#### Exercise goal
The number of lines containing the word "DELETE" is all you should give; count them in the records below.

----------------------------------------

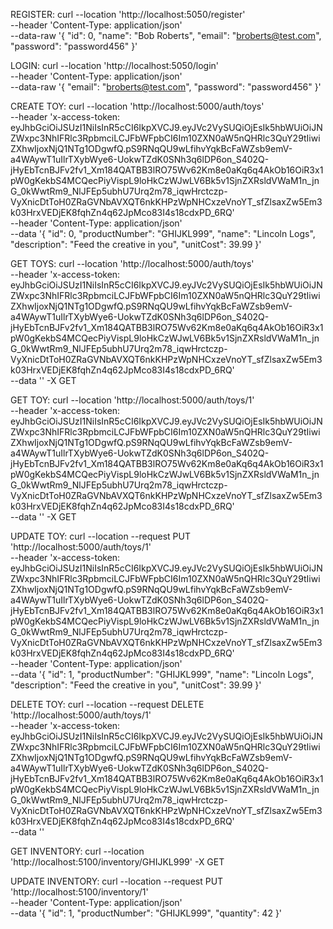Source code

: REGISTER:
curl --location 'http://localhost:5050/register' \
--header 'Content-Type: application/json' \
--data-raw '{
    "id": 0,
    "name": "Bob Roberts",
    "email": "broberts@test.com",
    "password": "password456"
}'

LOGIN:
curl --location 'http://localhost:5050/login' \
--header 'Content-Type: application/json' \
--data-raw '{
    "email": "broberts@test.com",
    "password": "password456"
}'

CREATE TOY:
curl --location 'http://localhost:5000/auth/toys' \
--header 'x-access-token: eyJhbGciOiJSUzI1NiIsInR5cCI6IkpXVCJ9.eyJVc2VySUQiOjEsIk5hbWUiOiJNZWxpc3NhIFRlc3RpbmciLCJFbWFpbCI6Im10ZXN0aW5nQHRlc3QuY29tIiwiZXhwIjoxNjQ1NTg1ODgwfQ.pS9RNqQU9wLfihvYqkBcFaWZsb9emV-a4WAywT1uIlrTXybWye6-UokwTZdK0SNh3q6lDP6on_S402Q-jHyEbTcnBJFv2fv1_Xm184QATBB3lRO75Wv62Km8e0aKq6q4AkOb16OiR3x1pW0gKekbS4MCQecPiyVispL9loHkCzWJwLV6Bk5v1SjnZXRsldVWaM1n_jnG_0kWwtRm9_NlJFEp5ubhU7Urq2m78_iqwHrctczp-VyXnicDtToH0ZRaGVNbAVXQT6nkKHPzWpNHCxzeVnoYT_sfZlsaxZw5Em3k03HrxVEDjEK8fqhZn4q62JpMco83I4s18cdxPD_6RQ' \
--header 'Content-Type: application/json' \
--data '{
    "id": 0,
    "productNumber": "GHIJKL999",
    "name": "Lincoln Logs",
    "description": "Feed the creative in you",
    "unitCost": 39.99
}'

GET TOYS:
curl --location 'http://localhost:5000/auth/toys' \
--header 'x-access-token: eyJhbGciOiJSUzI1NiIsInR5cCI6IkpXVCJ9.eyJVc2VySUQiOjEsIk5hbWUiOiJNZWxpc3NhIFRlc3RpbmciLCJFbWFpbCI6Im10ZXN0aW5nQHRlc3QuY29tIiwiZXhwIjoxNjQ1NTg1ODgwfQ.pS9RNqQU9wLfihvYqkBcFaWZsb9emV-a4WAywT1uIlrTXybWye6-UokwTZdK0SNh3q6lDP6on_S402Q-jHyEbTcnBJFv2fv1_Xm184QATBB3lRO75Wv62Km8e0aKq6q4AkOb16OiR3x1pW0gKekbS4MCQecPiyVispL9loHkCzWJwLV6Bk5v1SjnZXRsldVWaM1n_jnG_0kWwtRm9_NlJFEp5ubhU7Urq2m78_iqwHrctczp-VyXnicDtToH0ZRaGVNbAVXQT6nkKHPzWpNHCxzeVnoYT_sfZlsaxZw5Em3k03HrxVEDjEK8fqhZn4q62JpMco83I4s18cdxPD_6RQ' \
--data '' -X GET

GET TOY:
curl --location 'http://localhost:5000/auth/toys/1' \
--header 'x-access-token: eyJhbGciOiJSUzI1NiIsInR5cCI6IkpXVCJ9.eyJVc2VySUQiOjEsIk5hbWUiOiJNZWxpc3NhIFRlc3RpbmciLCJFbWFpbCI6Im10ZXN0aW5nQHRlc3QuY29tIiwiZXhwIjoxNjQ1NTg1ODgwfQ.pS9RNqQU9wLfihvYqkBcFaWZsb9emV-a4WAywT1uIlrTXybWye6-UokwTZdK0SNh3q6lDP6on_S402Q-jHyEbTcnBJFv2fv1_Xm184QATBB3lRO75Wv62Km8e0aKq6q4AkOb16OiR3x1pW0gKekbS4MCQecPiyVispL9loHkCzWJwLV6Bk5v1SjnZXRsldVWaM1n_jnG_0kWwtRm9_NlJFEp5ubhU7Urq2m78_iqwHrctczp-VyXnicDtToH0ZRaGVNbAVXQT6nkKHPzWpNHCxzeVnoYT_sfZlsaxZw5Em3k03HrxVEDjEK8fqhZn4q62JpMco83I4s18cdxPD_6RQ' \
--data '' -X GET

UPDATE TOY:
curl --location --request PUT 'http://localhost:5000/auth/toys/1' \
--header 'x-access-token: eyJhbGciOiJSUzI1NiIsInR5cCI6IkpXVCJ9.eyJVc2VySUQiOjEsIk5hbWUiOiJNZWxpc3NhIFRlc3RpbmciLCJFbWFpbCI6Im10ZXN0aW5nQHRlc3QuY29tIiwiZXhwIjoxNjQ1NTg1ODgwfQ.pS9RNqQU9wLfihvYqkBcFaWZsb9emV-a4WAywT1uIlrTXybWye6-UokwTZdK0SNh3q6lDP6on_S402Q-jHyEbTcnBJFv2fv1_Xm184QATBB3lRO75Wv62Km8e0aKq6q4AkOb16OiR3x1pW0gKekbS4MCQecPiyVispL9loHkCzWJwLV6Bk5v1SjnZXRsldVWaM1n_jnG_0kWwtRm9_NlJFEp5ubhU7Urq2m78_iqwHrctczp-VyXnicDtToH0ZRaGVNbAVXQT6nkKHPzWpNHCxzeVnoYT_sfZlsaxZw5Em3k03HrxVEDjEK8fqhZn4q62JpMco83I4s18cdxPD_6RQ' \
--header 'Content-Type: application/json' \
--data '{
    "id": 1,
    "productNumber": "GHIJKL999",
    "name": "Lincoln Logs",
    "description": "Feed the creative in you",
    "unitCost": 39.99
}'

DELETE TOY:
curl --location --request DELETE 'http://localhost:5000/auth/toys/1' \
--header 'x-access-token: eyJhbGciOiJSUzI1NiIsInR5cCI6IkpXVCJ9.eyJVc2VySUQiOjEsIk5hbWUiOiJNZWxpc3NhIFRlc3RpbmciLCJFbWFpbCI6Im10ZXN0aW5nQHRlc3QuY29tIiwiZXhwIjoxNjQ1NTg1ODgwfQ.pS9RNqQU9wLfihvYqkBcFaWZsb9emV-a4WAywT1uIlrTXybWye6-UokwTZdK0SNh3q6lDP6on_S402Q-jHyEbTcnBJFv2fv1_Xm184QATBB3lRO75Wv62Km8e0aKq6q4AkOb16OiR3x1pW0gKekbS4MCQecPiyVispL9loHkCzWJwLV6Bk5v1SjnZXRsldVWaM1n_jnG_0kWwtRm9_NlJFEp5ubhU7Urq2m78_iqwHrctczp-VyXnicDtToH0ZRaGVNbAVXQT6nkKHPzWpNHCxzeVnoYT_sfZlsaxZw5Em3k03HrxVEDjEK8fqhZn4q62JpMco83I4s18cdxPD_6RQ' \
--data ''

GET INVENTORY:
curl --location 'http://localhost:5100/inventory/GHIJKL999' -X GET

UPDATE INVENTORY:
curl --location --request PUT 'http://localhost:5100/inventory/1' \
--header 'Content-Type: application/json' \
--data '{
    "id": 1,
    "productNumber": "GHIJKL999",
    "quantity": 42
}'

----------------------------------------

#### Finished exercise
2